- Vaccine appeared to reduce malaria cases by 50% in a year
- Children are easiest prey for malaria because immune systems are still developing
- Rather than attacking the virus, vaccine is designed to boost the immune system
- Medical specialists say vaccine side effects will be monitored over the next three years
A malaria vaccine has eluded scientists for decades, but preliminary results from a phase 3 clinical trial in Africa are providing hope.
The data suggest that the vaccine, known as RTS,S, cuts the number of malaria
cases in half.
Overall 15,000 children in seven African countries are participating in the trial, which represents the furthest that any malaria vaccine candidate has ever progressed.
The preliminary results, which were announced at a malaria forum hosted by the Bill and Melinda Gates Foundation in Seattle, covered 6,000 of the participating children, all aged between 5 and 17 months.
The developers, GlaxoSmithKline and the PATH Malaria Vaccine Initiative, which receives funding from the Bill and Melinda Gates Foundation, said it showed roughly a 50% reduction in malaria cases in a 12 month period following vaccination.
Results from a group of infants between 6 and 12 weeks old will be announced late next year.
"Scientists have been working to develop a malaria vaccine for 40 years, and these findings show that we are on track in the development of a vaccine for African children, those who need it most," said Dr. Mary Hamel of the U.S. Centers for Disease Control and Prevention
, who is one of the principal investigators on the study.
The vaccine is designed specifically for children because their immune systems are still developing, making them the easiest prey for the parasitic disease. Youngsters under the age of 5 account for the vast majority of the 800,000 people who die of the condition each year.
This year, Global Health Frontline News visited trial sites in Kenya, where 2-year old Philip Ouma was getting a booster shot. He buried his head in his mother's chest as a plunger with an inch-long needle glided into his arm and deposited its contents.
Unlike many of the babies and toddlers in this vaccine trial, Philip didn't burst into tears or even make a sound.

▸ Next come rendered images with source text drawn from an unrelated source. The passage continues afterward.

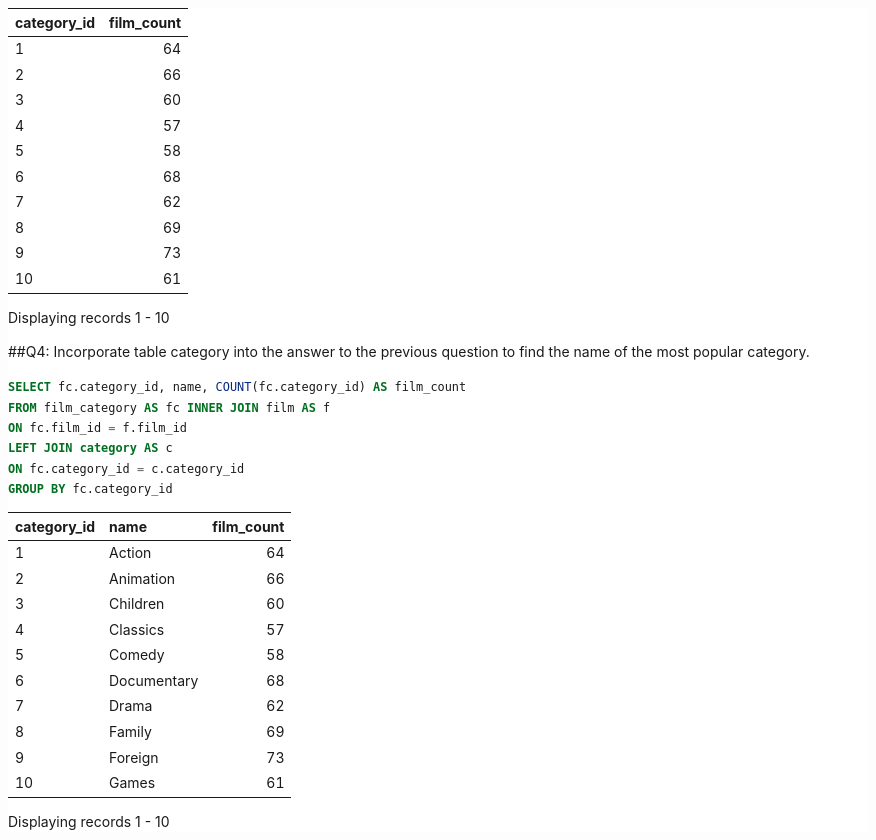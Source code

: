 | category_id | film_count |
|:------------|-----------:|
| 1           |         64 |
| 2           |         66 |
| 3           |         60 |
| 4           |         57 |
| 5           |         58 |
| 6           |         68 |
| 7           |         62 |
| 8           |         69 |
| 9           |         73 |
| 10          |         61 |

Displaying records 1 - 10

\##Q4: Incorporate table category into the answer to the previous
question to find the name of the most popular category.

``` sql
SELECT fc.category_id, name, COUNT(fc.category_id) AS film_count
FROM film_category AS fc INNER JOIN film AS f 
ON fc.film_id = f.film_id
LEFT JOIN category AS c
ON fc.category_id = c.category_id
GROUP BY fc.category_id
```

| category_id | name        | film_count |
|:------------|:------------|-----------:|
| 1           | Action      |         64 |
| 2           | Animation   |         66 |
| 3           | Children    |         60 |
| 4           | Classics    |         57 |
| 5           | Comedy      |         58 |
| 6           | Documentary |         68 |
| 7           | Drama       |         62 |
| 8           | Family      |         69 |
| 9           | Foreign     |         73 |
| 10          | Games       |         61 |

Displaying records 1 - 10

His mother, Rosemary, enrolled him in the trial because her three other children had repeatedly been sickened by malaria, putting an enormous strain on the family.
Indeed, the entire community felt the strain in their part of western Kenya, where malaria accounts for one-third of all deaths among children.
To administer the trials, the Kenyan government joined with the CDC and the Walter Reed Army Institute of Research.
Dr. Louis Macareo, who directs Walter Reed's clinical trial center in Kombewa, says this vaccine is different because instead of attacking the parasite, it seeks to boost the immune system. "When you get malaria, it spawns off a cascade of events in your body where your body produces antibodies that fight against the malaria," he said. "What we try to duplicate with the vaccine is to stimulate the body's immune system to produce similar antibodies."
The developers of RTS,S say preliminary results suggest that the incidence of adverse effects of the vaccine are comparable to those found in children receiving other vaccines in this blind trial.
The CDC's Mary Hamel says there was some increased incidence of fever and associated seizures in the older age group during the seven days following the RTS,S vaccination, but they were rare and all the children recovered.
GlaxoSmithKline and the PATH Malaria Vaccine Initiative say side effects will be monitored over the next three years to develop a safety profile.
If approved for widespread use, RTS,S would be given in tandem with other childhood vaccines, enabling overstretched health systems to introduce it with little difficulty.
And it's hoped that implementation could be just around the corner. The vaccine's developers say a 30-month analysis of the vaccine's effectiveness will be complete by the end of 2014.
If the results remain positive, the World Health Organization says it could recommend the vaccine as early as 2015.
Kayla Laserson, the director of a CDC partnership with Kenya's main research institute, known as KEMRI, says implementation talks are already under way. "Certainly, the preparations for it are there to go straight from discovery that this is in fact efficacious, to policy, to implementation; all those conversations are happening, so everyone is ready."
While a 50% cut in prevalence would not be a silver bullet against malaria, it would be a significant milestone with the potential to save hundreds of thousands, if not millions, of young lives.
But malaria control experts stress that if this vaccine ever does go to market, it would need to work in tandem with other interventions.
"Such a vaccine would not replace proven malaria control interventions such as insecticide-treated bed nets," the CDC's Hamel said, "but could be an important addition to those interventions."
Andrew Witty, the CEO of GlaxoSmithKline says that if approved, his company does not intend to make a profit from this venture. GlaxoSmithKline, which says that it has spent $300 million dollars on the development of RTS'S, will provide the vaccine at 5% above the cost of production, and that the excess amount will be reinvested for research into the next malaria vaccine.
David Lindsay is the managing editor of Global Health Frontline News.